Tell how many lines in the listing below contain the word "janoszen", giving the number alone.

··· SUPPLIED INFORMATION

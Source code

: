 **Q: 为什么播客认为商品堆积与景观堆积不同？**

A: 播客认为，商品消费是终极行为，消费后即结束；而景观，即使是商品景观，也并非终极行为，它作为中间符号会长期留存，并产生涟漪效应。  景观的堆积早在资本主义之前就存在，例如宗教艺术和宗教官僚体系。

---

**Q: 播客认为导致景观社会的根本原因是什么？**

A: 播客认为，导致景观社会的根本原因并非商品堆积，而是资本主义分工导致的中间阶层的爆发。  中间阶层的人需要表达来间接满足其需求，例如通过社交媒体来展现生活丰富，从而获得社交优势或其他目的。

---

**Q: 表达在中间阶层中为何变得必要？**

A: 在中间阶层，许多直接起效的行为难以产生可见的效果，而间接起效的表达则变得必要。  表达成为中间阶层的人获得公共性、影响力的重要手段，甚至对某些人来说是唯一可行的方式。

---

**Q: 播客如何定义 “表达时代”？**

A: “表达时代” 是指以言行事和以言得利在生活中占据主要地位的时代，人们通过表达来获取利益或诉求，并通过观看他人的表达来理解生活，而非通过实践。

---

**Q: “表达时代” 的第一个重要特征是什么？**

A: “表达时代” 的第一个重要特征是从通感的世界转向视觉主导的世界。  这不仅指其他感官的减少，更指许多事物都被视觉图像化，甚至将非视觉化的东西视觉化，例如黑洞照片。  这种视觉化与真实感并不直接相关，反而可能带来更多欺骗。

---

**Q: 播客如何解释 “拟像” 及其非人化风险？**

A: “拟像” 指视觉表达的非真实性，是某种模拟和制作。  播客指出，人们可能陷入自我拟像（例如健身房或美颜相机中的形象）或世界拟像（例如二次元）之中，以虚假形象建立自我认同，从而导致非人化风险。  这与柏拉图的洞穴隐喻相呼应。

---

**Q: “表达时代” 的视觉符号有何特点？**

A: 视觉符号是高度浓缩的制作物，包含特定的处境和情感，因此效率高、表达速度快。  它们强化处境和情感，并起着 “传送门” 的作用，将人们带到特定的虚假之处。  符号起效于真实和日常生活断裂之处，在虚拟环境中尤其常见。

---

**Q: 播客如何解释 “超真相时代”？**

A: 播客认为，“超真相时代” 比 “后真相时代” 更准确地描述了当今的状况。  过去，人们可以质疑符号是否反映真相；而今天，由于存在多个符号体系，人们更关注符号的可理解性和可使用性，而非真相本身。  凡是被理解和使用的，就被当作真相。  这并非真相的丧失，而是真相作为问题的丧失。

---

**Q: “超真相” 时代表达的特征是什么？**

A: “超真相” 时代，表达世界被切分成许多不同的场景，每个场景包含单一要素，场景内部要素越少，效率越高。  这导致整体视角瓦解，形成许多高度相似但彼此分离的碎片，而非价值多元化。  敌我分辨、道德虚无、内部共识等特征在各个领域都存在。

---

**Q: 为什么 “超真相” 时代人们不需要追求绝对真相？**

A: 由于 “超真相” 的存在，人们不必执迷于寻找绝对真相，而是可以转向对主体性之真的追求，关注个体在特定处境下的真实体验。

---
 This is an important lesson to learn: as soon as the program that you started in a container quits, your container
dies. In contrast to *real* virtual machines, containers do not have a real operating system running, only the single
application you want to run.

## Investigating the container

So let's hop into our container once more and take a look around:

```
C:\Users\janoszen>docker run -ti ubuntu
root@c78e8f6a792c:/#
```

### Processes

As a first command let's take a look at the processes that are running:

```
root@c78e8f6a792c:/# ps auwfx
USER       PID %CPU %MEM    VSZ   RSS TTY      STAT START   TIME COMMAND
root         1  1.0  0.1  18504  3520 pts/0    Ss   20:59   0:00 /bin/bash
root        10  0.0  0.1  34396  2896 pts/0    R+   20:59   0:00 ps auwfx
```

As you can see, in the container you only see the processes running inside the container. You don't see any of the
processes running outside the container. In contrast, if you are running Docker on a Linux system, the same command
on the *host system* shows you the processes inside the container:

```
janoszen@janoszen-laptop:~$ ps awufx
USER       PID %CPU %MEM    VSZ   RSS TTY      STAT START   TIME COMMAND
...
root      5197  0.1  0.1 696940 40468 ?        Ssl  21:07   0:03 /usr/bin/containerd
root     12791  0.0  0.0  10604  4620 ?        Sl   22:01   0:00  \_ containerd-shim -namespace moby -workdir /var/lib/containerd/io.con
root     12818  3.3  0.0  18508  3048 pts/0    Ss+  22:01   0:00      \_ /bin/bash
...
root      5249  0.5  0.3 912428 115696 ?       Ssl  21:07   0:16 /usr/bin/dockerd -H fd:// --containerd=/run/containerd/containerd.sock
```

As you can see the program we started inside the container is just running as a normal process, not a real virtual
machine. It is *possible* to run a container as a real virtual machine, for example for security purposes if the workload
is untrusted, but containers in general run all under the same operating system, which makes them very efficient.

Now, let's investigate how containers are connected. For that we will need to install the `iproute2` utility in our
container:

······

**REPLY:** 2